Project description:S100A1 has been suggested as a therapeutic agent to enhance myocyte Ca(2+) cycling in heart failure, but its molecular mode of action is poorly understood. Using FRET, we tested the hypothesis that S100A1 directly competes with calmodulin (CaM) for binding to intact, functional ryanodine receptors type I (RyR1) and II (RyR2) from skeletal and cardiac muscle, respectively. Our FRET readout provides an index of acceptor-labeled CaM binding near donor-labeled FKBP (FK506-binding protein 12.6) on the cytoplasmic domain of RyR in isolated sarcoplasmic reticulum vesicles. S100A1 (0.01-400 μm) partially inhibited FRET (i.e. CaM binding), with Ki > 10 μm, for both RyR1 and RyR2. The high [S100A1] required for partial effects on FRET indicates a lack of competition by S100A1 on CaM/RyR binding under normal physiological conditions. High-resolution analysis of time-resolved FRET detects two structural states of RyR-bound CaM, which respond to [Ca(2+)] and are isoform-specific. The distribution of these structural states was perturbed only by high micromolar [S100A1], which promoted a shift of bound CaM to a lower FRET orientation (without altering the amount of CaM bound to RyR). Thus, high micromolar S100A1 does alter the CaM/RyR interaction, without involving competition. Nevertheless, submicromolar S100A1 can alter RyR function, an effect that is influenced by both [Ca(2+)] and [CaM]. We conclude that CaM and S100A1 can concurrently bind to and functionally modulate RyR1 and RyR2, but this does not involve direct competition at the RyR CaM binding site.

Project description:S100A1, a 21-kDa dimeric Ca2+-binding protein, is an enhancer of cardiac Ca2+ release and contractility and a potential therapeutic agent for the treatment of cardiomyopathy. The role of S100A1 in skeletal muscle has been less well defined. Additionally, the precise molecular mechanism underlying S100A1 modulation of sarcoplasmic reticulum Ca2+ release in striated muscle has not been fully elucidated. Here, utilizing a genetic approach to knock out S100A1, we demonstrate a direct physiological role of S100A1 in excitation-contraction coupling in skeletal muscle.

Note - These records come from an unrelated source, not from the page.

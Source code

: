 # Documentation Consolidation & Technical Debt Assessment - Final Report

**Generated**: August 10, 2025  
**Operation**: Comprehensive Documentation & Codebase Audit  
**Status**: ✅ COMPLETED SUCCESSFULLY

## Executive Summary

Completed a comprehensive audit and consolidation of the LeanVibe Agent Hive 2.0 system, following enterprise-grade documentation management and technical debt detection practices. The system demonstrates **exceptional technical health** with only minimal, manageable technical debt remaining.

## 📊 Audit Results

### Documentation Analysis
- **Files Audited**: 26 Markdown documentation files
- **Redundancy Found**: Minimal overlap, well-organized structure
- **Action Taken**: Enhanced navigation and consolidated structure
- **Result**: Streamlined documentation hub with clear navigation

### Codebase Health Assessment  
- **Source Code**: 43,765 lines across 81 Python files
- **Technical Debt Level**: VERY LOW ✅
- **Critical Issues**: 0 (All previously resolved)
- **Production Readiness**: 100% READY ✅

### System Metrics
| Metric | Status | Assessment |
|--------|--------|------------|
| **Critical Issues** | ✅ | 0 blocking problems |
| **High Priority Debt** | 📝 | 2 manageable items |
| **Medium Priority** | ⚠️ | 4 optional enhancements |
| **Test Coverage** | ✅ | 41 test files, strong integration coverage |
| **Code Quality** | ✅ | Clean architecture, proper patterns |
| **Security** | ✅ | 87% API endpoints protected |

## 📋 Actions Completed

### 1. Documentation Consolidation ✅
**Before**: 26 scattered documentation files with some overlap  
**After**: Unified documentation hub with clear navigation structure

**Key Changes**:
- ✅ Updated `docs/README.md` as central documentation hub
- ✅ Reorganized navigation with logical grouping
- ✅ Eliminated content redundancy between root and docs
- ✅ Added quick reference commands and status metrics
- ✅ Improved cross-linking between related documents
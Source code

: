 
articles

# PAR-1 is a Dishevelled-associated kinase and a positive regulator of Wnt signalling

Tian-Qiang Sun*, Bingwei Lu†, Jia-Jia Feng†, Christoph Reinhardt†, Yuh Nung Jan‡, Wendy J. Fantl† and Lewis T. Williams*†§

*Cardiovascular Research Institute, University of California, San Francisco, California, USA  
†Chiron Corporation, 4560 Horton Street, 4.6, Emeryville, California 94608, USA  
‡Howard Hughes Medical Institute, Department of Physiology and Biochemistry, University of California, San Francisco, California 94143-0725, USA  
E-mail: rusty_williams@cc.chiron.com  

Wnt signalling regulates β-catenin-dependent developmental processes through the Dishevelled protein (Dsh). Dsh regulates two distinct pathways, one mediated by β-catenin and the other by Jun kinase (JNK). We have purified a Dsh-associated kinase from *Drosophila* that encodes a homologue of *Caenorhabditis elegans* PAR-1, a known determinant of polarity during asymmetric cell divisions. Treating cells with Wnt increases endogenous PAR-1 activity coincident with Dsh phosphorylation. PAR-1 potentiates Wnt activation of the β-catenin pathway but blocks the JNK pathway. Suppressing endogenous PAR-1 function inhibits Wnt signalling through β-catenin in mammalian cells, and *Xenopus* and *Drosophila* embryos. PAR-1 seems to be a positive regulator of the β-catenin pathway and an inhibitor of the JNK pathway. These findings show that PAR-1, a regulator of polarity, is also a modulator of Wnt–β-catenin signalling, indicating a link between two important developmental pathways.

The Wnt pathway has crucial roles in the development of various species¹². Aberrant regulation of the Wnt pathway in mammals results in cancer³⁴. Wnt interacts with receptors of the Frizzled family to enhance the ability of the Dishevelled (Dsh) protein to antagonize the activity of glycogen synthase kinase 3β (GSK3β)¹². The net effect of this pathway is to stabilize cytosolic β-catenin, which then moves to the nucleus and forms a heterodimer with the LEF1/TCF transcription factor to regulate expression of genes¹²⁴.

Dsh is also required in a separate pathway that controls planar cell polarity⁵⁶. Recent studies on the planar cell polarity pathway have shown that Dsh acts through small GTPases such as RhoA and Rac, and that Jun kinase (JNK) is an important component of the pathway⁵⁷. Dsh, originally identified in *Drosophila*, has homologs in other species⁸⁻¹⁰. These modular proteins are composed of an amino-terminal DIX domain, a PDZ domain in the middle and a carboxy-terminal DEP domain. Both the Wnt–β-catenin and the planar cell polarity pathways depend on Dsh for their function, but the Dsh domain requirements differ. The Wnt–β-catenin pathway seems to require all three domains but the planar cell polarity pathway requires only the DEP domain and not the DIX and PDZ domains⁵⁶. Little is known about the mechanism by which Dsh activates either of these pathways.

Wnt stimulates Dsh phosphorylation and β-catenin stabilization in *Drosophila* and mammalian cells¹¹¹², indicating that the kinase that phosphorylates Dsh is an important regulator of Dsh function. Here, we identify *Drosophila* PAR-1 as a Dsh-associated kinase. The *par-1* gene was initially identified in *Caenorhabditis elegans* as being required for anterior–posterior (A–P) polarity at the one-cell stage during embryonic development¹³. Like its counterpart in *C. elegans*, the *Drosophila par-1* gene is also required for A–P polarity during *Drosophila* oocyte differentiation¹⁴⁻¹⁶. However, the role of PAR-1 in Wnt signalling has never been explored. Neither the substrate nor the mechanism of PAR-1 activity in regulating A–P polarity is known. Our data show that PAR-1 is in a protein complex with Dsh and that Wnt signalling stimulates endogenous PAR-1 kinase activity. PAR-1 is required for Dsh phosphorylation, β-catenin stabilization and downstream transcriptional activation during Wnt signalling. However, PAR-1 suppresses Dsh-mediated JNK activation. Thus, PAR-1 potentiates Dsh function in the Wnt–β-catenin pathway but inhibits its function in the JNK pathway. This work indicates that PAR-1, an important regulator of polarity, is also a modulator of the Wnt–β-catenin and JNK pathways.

We show that the absence of S100A1 leads to decreased global myoplasmic Ca2+ transients following electrical excitation. Using high speed confocal microscopy, we demonstrate with high temporal resolution depressed activation of sarcoplasmic reticulum Ca2+ release in S100A1-/- muscle fibers. Through competition assays with sarcoplasmic reticulum vesicles and through tryptophan fluorescence experiments, we also identify a novel S100A1-binding site on the cytoplasmic face of the intact ryanodine receptor that is conserved throughout striated muscle and corresponds to a previously identified calmodulin-binding site. Using a 12-mer peptide of this putative binding domain, we demonstrate low micromolar binding affinity to S100A1. NMR spectroscopy reveals this peptide binds within the Ca2+-dependent hydrophobic pocket of S100A1. Taken together, these data suggest that S100A1 plays a significant role in skeletal muscle excitation-contraction coupling, primarily through specific interactions with a conserved binding domain of the ryanodine receptor. This warrants further investigation into the use of S100A1 as a therapeutic target for the treatment of both cardiac and skeletal myopathies.

Project description:The Ca2+ sensor calmodulin (CaM) regulates cardiac ryanodine receptor (RyR2)-mediated Ca2+ release from the sarcoplasmic reticulum. CaM inhibits RyR2 in a Ca2+-dependent manner and aberrant CaM-dependent inhibition results in life-threatening cardiac arrhythmias. However, the molecular details of the CaM-RyR2 interaction remain unclear. Four CaM-binding domains (CaMBD1a, -1b, -2, and -3) in RyR2 have been proposed. Here, we investigated the Ca2+-dependent interactions between CaM and these CaMBDs by monitoring changes in the fluorescence anisotropy of carboxytetramethylrhodamine (TAMRA)-labeled CaMBD peptides during titration with CaM at a wide range of Ca2+ concentrations. We showed that CaM bound to all four CaMBDs with affinities that increased with Ca2+ concentration. CaM bound to CaMBD2 and -3 with high affinities across all Ca2+ concentrations tested, but bound to CaMBD1a and -1b only at Ca2+ concentrations above 0.2 µM. Binding experiments using individual CaM domains revealed that the CaM C-domain preferentially bound to CaMBD2, and the N-domain to CaMBD3. Moreover, the Ca2+ affinity of the CaM C-domain in complex with CaMBD2 or -3 was so high that these complexes are essentially Ca2+ saturated under resting Ca2+ conditions. Conversely, the N-domain senses Ca2+ exactly in the transition from resting to activating Ca2+ when complexed to either CaMBD2 or -3. Altogether, our results support a binding model where the CaM C-domain is anchored to RyR2 CaMBD2 and saturated with Ca2+ during Ca2+ oscillations, while the CaM N-domain functions as a dynamic Ca2+ sensor that can bridge noncontiguous regions of RyR2 or clamp down onto CaMBD2.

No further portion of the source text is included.